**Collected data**
..........

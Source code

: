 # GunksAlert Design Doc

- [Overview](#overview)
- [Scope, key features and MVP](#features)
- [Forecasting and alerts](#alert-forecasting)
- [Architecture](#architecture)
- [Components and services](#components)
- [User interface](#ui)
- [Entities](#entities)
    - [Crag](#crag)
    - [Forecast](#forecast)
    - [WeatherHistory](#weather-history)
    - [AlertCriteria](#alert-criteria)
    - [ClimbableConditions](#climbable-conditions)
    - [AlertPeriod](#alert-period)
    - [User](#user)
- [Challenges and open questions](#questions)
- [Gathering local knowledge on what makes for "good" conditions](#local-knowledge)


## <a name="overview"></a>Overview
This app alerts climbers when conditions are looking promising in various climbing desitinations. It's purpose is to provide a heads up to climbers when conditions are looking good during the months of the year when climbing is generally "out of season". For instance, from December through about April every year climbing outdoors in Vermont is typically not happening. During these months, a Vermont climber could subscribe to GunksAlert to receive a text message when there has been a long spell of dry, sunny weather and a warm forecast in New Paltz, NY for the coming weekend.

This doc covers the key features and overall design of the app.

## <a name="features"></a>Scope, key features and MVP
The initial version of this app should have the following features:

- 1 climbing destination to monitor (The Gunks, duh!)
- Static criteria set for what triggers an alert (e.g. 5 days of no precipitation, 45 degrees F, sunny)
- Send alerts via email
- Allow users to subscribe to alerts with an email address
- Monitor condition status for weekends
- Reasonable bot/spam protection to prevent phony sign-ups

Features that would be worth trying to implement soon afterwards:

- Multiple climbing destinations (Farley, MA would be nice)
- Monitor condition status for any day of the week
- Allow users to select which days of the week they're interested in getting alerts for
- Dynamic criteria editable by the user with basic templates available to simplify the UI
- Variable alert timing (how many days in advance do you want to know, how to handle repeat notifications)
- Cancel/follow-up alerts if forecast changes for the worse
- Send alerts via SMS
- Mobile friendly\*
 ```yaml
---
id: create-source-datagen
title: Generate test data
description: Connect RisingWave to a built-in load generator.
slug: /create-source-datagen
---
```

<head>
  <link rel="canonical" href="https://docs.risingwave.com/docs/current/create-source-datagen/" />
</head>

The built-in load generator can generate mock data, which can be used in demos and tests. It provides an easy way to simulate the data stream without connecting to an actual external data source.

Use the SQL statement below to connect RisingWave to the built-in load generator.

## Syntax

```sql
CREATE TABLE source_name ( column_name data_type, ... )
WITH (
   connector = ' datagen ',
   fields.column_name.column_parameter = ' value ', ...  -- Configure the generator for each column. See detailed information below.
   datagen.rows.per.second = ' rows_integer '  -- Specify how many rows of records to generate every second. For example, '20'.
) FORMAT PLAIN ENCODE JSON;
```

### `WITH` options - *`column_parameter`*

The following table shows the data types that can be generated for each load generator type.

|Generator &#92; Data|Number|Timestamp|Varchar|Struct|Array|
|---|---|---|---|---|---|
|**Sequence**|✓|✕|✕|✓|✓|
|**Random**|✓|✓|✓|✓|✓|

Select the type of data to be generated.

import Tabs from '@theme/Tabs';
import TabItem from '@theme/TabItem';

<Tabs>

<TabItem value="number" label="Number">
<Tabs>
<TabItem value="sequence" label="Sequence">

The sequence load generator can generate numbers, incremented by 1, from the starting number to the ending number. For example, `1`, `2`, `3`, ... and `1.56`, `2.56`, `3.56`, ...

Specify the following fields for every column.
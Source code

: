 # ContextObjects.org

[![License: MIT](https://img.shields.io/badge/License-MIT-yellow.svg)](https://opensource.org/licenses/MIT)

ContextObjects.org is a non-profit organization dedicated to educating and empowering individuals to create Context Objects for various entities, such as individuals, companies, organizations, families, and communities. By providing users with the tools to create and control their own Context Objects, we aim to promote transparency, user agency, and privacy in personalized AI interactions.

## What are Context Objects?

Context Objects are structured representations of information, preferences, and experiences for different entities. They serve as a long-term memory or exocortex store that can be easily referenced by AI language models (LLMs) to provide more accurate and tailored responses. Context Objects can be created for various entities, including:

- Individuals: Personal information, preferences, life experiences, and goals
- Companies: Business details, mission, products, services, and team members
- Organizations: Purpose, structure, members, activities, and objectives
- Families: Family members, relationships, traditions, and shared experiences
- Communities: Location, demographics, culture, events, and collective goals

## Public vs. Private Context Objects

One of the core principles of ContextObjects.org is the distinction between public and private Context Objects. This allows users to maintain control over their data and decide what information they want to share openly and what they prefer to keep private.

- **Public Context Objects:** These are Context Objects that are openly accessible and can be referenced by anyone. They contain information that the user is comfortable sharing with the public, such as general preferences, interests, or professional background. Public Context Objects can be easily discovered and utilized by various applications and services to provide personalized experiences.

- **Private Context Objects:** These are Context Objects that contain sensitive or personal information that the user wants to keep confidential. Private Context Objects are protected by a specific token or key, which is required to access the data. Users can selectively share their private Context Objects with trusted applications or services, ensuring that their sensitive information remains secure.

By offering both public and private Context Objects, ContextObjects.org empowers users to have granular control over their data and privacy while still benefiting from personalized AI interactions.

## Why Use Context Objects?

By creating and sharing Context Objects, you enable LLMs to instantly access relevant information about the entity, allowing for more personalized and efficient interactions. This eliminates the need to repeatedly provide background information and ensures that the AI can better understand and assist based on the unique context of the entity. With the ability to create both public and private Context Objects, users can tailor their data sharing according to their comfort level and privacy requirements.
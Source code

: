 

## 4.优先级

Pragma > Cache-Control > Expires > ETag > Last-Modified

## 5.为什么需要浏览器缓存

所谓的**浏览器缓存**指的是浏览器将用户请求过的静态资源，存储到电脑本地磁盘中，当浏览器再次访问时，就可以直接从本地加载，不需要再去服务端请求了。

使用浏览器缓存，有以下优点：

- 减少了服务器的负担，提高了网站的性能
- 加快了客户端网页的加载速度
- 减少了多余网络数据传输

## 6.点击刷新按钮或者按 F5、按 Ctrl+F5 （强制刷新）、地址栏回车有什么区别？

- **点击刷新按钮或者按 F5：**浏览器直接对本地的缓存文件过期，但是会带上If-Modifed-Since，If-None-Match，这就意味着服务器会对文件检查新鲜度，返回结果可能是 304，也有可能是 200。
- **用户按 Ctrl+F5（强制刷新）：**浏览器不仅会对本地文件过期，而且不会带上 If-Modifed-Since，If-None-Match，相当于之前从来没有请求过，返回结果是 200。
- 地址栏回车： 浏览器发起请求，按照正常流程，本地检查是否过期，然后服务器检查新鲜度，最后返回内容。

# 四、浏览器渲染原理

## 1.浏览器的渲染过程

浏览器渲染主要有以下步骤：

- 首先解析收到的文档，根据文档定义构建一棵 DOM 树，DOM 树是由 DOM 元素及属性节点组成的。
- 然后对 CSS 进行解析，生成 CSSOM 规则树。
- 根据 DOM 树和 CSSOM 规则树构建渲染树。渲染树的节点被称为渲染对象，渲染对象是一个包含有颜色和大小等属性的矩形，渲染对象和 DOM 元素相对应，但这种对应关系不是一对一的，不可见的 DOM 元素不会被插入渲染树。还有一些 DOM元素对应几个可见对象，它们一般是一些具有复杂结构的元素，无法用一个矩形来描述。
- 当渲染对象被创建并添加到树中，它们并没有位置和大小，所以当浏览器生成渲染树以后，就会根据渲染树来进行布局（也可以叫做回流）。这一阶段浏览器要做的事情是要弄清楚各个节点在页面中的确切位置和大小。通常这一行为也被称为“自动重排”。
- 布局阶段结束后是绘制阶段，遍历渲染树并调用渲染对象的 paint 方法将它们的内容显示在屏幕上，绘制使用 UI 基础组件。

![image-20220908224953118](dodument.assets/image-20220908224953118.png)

..........

Exact repetition of every entry in the data is required.

**Written answer**
Source code

: # GunksAlert Design Doc

- [Overview](#overview)
- [Scope, key features and MVP](#features)
- [Forecasting and alerts](#alert-forecasting)
- [Architecture](#architecture)
- [Components and services](#components)
- [User interface](#ui)
- [Entities](#entities)
    - [Crag](#crag)
    - [Forecast](#forecast)
    - [WeatherHistory](#weather-history)
    - [AlertCriteria](#alert-criteria)
    - [ClimbableConditions](#climbable-conditions)
    - [AlertPeriod](#alert-period)
    - [User](#user)
- [Challenges and open questions](#questions)
- [Gathering local knowledge on what makes for "good" conditions](#local-knowledge)


## <a name="overview"></a>Overview
This app alerts climbers when conditions are looking promising in various climbing desitinations. It's purpose is to provide a heads up to climbers when conditions are looking good during the months of the year when climbing is generally "out of season". For instance, from December through about April every year climbing outdoors in Vermont is typically not happening. During these months, a Vermont climber could subscribe to GunksAlert to receive a text message when there has been a long spell of dry, sunny weather and a warm forecast in New Paltz, NY for the coming weekend.

This doc covers the key features and overall design of the app.

## <a name="features"></a>Scope, key features and MVP
The initial version of this app should have the following features:

- 1 climbing destination to monitor (The Gunks, duh!)
- Static criteria set for what triggers an alert (e.g. 5 days of no precipitation, 45 degrees F, sunny)
- Send alerts via email
- Allow users to subscribe to alerts with an email address
- Monitor condition status for weekends
- Reasonable bot/spam protection to prevent phony sign-ups

Features that would be worth trying to implement soon afterwards:

- Multiple climbing destinations (Farley, MA would be nice)
- Monitor condition status for any day of the week
- Allow users to select which days of the week they're interested in getting alerts for
- Dynamic criteria editable by the user with basic templates available to simplify the UI
- Variable alert timing (how many days in advance do you want to know, how to handle repeat notifications)
- Cancel/follow-up alerts if forecast changes for the worse
- Send alerts via SMS
- Mobile friendly\*
 ```yaml
---
id: create-source-datagen
title: Generate test data
description: Connect RisingWave to a built-in load generator.
slug: /create-source-datagen
---
```

<head>
  <link rel="canonical" href="https://docs.risingwave.com/docs/current/create-source-datagen/" />
</head>

The built-in load generator can generate mock data, which can be used in demos and tests. It provides an easy way to simulate the data stream without connecting to an actual external data source.

Use the SQL statement below to connect RisingWave to the built-in load generator.

## Syntax

```sql
CREATE TABLE source_name ( column_name data_type, ... )
WITH (
   connector = ' datagen ',
   fields.column_name.column_parameter = ' value ', ...  -- Configure the generator for each column. See detailed information below.
   datagen.rows.per.second = ' rows_integer '  -- Specify how many rows of records to generate every second. For example, '20'.
) FORMAT PLAIN ENCODE JSON;
```

### `WITH` options - *`column_parameter`*

The following table shows the data types that can be generated for each load generator type.

|Generator &#92; Data|Number|Timestamp|Varchar|Struct|Array|
|---|---|---|---|---|---|
|**Sequence**|✓|✕|✕|✓|✓|
|**Random**|✓|✓|✓|✓|✓|

Select the type of data to be generated.

import Tabs from '@theme/Tabs';
import TabItem from '@theme/TabItem';

<Tabs>

<TabItem value="number" label="Number">
<Tabs>
<TabItem value="sequence" label="Sequence">

The sequence load generator can generate numbers, incremented by 1, from the starting number to the ending number. For example, `1`, `2`, `3`, ... and `1.56`, `2.56`, `3.56`, ...

Specify the following fields for every column.
Source code

: # ContextObjects.org

[![License: MIT](https://img.shields.io/badge/License-MIT-yellow.svg)](https://opensource.org/licenses/MIT)

ContextObjects.org is a non-profit organization dedicated to educating and empowering individuals to create Context Objects for various entities, such as individuals, companies, organizations, families, and communities. By providing users with the tools to create and control their own Context Objects, we aim to promote transparency, user agency, and privacy in personalized AI interactions.

## What are Context Objects?

Context Objects are structured representations of information, preferences, and experiences for different entities. They serve as a long-term memory or exocortex store that can be easily referenced by AI language models (LLMs) to provide more accurate and tailored responses. Context Objects can be created for various entities, including:

- Individuals: Personal information, preferences, life experiences, and goals
- Companies: Business details, mission, products, services, and team members
- Organizations: Purpose, structure, members, activities, and objectives
- Families: Family members, relationships, traditions, and shared experiences
- Communities: Location, demographics, culture, events, and collective goals

## Public vs. Private Context Objects

One of the core principles of ContextObjects.org is the distinction between public and private Context Objects. This allows users to maintain control over their data and decide what information they want to share openly and what they prefer to keep private.

- **Public Context Objects:** These are Context Objects that are openly accessible and can be referenced by anyone. They contain information that the user is comfortable sharing with the public, such as general preferences, interests, or professional background. Public Context Objects can be easily discovered and utilized by various applications and services to provide personalized experiences.

- **Private Context Objects:** These are Context Objects that contain sensitive or personal information that the user wants to keep confidential. Private Context Objects are protected by a specific token or key, which is required to access the data. Users can selectively share their private Context Objects with trusted applications or services, ensuring that their sensitive information remains secure.

By offering both public and private Context Objects, ContextObjects.org empowers users to have granular control over their data and privacy while still benefiting from personalized AI interactions.

## Why Use Context Objects?

By creating and sharing Context Objects, you enable LLMs to instantly access relevant information about the entity, allowing for more personalized and efficient interactions. This eliminates the need to repeatedly provide background information and ensures that the AI can better understand and assist based on the unique context of the entity. With the ability to create both public and private Context Objects, users can tailor their data sharing according to their comfort level and privacy requirements.
Source code

: 

## 4.优先级

Pragma > Cache-Control > Expires > ETag > Last-Modified

## 5.为什么需要浏览器缓存

所谓的**浏览器缓存**指的是浏览器将用户请求过的静态资源，存储到电脑本地磁盘中，当浏览器再次访问时，就可以直接从本地加载，不需要再去服务端请求了。

使用浏览器缓存，有以下优点：

- 减少了服务器的负担，提高了网站的性能
- 加快了客户端网页的加载速度
- 减少了多余网络数据传输

## 6.点击刷新按钮或者按 F5、按 Ctrl+F5 （强制刷新）、地址栏回车有什么区别？

- **点击刷新按钮或者按 F5：**浏览器直接对本地的缓存文件过期，但是会带上If-Modifed-Since，If-None-Match，这就意味着服务器会对文件检查新鲜度，返回结果可能是 304，也有可能是 200。
- **用户按 Ctrl+F5（强制刷新）：**浏览器不仅会对本地文件过期，而且不会带上 If-Modifed-Since，If-None-Match，相当于之前从来没有请求过，返回结果是 200。
- 地址栏回车： 浏览器发起请求，按照正常流程，本地检查是否过期，然后服务器检查新鲜度，最后返回内容。

# 四、浏览器渲染原理

## 1.浏览器的渲染过程

浏览器渲染主要有以下步骤：

- 首先解析收到的文档，根据文档定义构建一棵 DOM 树，DOM 树是由 DOM 元素及属性节点组成的。
- 然后对 CSS 进行解析，生成 CSSOM 规则树。
- 根据 DOM 树和 CSSOM 规则树构建渲染树。渲染树的节点被称为渲染对象，渲染对象是一个包含有颜色和大小等属性的矩形，渲染对象和 DOM 元素相对应，但这种对应关系不是一对一的，不可见的 DOM 元素不会被插入渲染树。还有一些 DOM元素对应几个可见对象，它们一般是一些具有复杂结构的元素，无法用一个矩形来描述。
- 当渲染对象被创建并添加到树中，它们并没有位置和大小，所以当浏览器生成渲染树以后，就会根据渲染树来进行布局（也可以叫做回流）。这一阶段浏览器要做的事情是要弄清楚各个节点在页面中的确切位置和大小。通常这一行为也被称为“自动重排”。
- 布局阶段结束后是绘制阶段，遍历渲染树并调用渲染对象的 paint 方法将它们的内容显示在屏幕上，绘制使用 UI 基础组件。

![image-20220908224953118](dodument.assets/image-20220908224953118.png)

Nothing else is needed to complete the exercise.